--- THE DATA Enclosed Below ---

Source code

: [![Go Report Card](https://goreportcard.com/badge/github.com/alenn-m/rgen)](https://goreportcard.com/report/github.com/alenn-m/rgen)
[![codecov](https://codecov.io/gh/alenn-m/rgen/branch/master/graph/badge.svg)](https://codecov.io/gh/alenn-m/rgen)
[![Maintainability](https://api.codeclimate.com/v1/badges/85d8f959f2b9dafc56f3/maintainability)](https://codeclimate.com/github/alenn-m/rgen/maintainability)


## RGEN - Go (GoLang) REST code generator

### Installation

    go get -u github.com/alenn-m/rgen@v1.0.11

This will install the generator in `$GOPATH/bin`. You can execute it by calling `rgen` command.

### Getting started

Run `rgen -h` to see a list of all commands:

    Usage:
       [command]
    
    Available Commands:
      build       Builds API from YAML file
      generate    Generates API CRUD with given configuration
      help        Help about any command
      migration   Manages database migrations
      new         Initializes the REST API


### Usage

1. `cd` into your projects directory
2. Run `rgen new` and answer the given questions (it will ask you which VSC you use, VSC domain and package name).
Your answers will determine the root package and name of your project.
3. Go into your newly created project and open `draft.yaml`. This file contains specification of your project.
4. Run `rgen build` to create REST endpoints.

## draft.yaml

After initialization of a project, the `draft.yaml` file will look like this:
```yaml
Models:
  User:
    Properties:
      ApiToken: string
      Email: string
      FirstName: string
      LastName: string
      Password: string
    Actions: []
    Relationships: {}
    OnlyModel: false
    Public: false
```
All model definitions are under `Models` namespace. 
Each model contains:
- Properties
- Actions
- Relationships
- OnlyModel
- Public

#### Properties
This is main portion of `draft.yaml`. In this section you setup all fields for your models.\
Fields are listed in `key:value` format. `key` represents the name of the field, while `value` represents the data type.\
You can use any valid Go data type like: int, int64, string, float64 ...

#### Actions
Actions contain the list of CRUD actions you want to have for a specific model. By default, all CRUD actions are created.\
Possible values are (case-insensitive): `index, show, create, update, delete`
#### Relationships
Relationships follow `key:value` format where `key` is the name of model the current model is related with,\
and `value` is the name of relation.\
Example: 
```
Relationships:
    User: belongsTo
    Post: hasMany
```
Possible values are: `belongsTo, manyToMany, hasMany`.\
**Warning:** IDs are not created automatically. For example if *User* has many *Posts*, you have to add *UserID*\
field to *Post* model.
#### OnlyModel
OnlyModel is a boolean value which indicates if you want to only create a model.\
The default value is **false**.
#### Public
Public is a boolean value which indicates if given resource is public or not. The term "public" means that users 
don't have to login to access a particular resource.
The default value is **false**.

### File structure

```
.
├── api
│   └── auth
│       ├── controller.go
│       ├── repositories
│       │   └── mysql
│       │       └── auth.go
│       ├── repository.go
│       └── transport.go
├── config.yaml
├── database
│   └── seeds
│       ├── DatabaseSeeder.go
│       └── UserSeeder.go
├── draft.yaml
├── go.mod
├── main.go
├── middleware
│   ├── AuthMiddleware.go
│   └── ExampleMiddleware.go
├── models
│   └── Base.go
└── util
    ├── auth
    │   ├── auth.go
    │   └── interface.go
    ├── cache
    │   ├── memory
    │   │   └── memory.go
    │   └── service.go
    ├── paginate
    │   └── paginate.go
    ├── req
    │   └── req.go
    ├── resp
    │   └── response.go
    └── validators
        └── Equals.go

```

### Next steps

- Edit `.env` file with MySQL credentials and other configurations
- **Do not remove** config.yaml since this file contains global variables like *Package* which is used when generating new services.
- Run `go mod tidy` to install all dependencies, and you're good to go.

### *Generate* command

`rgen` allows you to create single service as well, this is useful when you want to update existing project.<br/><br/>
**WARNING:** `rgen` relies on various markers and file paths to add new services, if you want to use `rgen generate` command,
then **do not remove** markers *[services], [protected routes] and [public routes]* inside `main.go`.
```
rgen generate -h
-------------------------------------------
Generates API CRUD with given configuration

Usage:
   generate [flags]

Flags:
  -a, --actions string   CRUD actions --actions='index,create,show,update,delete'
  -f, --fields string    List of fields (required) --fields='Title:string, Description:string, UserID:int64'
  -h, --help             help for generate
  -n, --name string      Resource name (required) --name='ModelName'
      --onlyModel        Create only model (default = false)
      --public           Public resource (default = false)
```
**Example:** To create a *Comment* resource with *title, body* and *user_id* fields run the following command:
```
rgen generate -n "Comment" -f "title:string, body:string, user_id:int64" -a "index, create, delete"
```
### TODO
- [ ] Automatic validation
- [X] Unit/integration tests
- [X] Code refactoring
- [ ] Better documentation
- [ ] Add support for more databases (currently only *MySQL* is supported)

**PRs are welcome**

--- End of Enclosed THE DATA ---
--- THE DATA Enclosed Below ---

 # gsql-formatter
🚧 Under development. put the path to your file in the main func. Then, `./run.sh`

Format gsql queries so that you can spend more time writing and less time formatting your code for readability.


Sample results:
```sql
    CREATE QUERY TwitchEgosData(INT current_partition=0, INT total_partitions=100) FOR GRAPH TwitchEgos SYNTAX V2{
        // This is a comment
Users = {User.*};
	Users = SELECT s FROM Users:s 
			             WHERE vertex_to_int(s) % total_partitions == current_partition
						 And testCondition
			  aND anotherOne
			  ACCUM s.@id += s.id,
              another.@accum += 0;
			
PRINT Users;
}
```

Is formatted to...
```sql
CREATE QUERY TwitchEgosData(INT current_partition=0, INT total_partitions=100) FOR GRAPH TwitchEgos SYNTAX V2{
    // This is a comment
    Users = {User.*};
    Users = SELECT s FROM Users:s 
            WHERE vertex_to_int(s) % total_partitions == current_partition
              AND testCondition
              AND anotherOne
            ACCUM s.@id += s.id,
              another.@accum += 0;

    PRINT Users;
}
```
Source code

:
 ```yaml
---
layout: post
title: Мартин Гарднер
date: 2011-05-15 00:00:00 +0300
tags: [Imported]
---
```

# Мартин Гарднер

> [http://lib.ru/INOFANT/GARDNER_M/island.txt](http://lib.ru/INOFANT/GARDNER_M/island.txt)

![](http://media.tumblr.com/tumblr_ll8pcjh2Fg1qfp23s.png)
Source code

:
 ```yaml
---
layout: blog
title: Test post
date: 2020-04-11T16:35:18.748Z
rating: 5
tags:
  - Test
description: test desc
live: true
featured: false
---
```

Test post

--- End of Enclosed THE DATA ---

ASSIGNMENT: Return a copy of every line in the records that includes the string "which".

RESPONSE TO THIS EXERCISE:
2. Run `rgen new` and answer the given questions (it will ask you which VSC you use, VSC domain and package name).
OnlyModel is a boolean value which indicates if you want to only create a model.\
Public is a boolean value which indicates if given resource is public or not. The term "public" means that users 
- **Do not remove** config.yaml since this file contains global variables like *Package* which is used when generating new services.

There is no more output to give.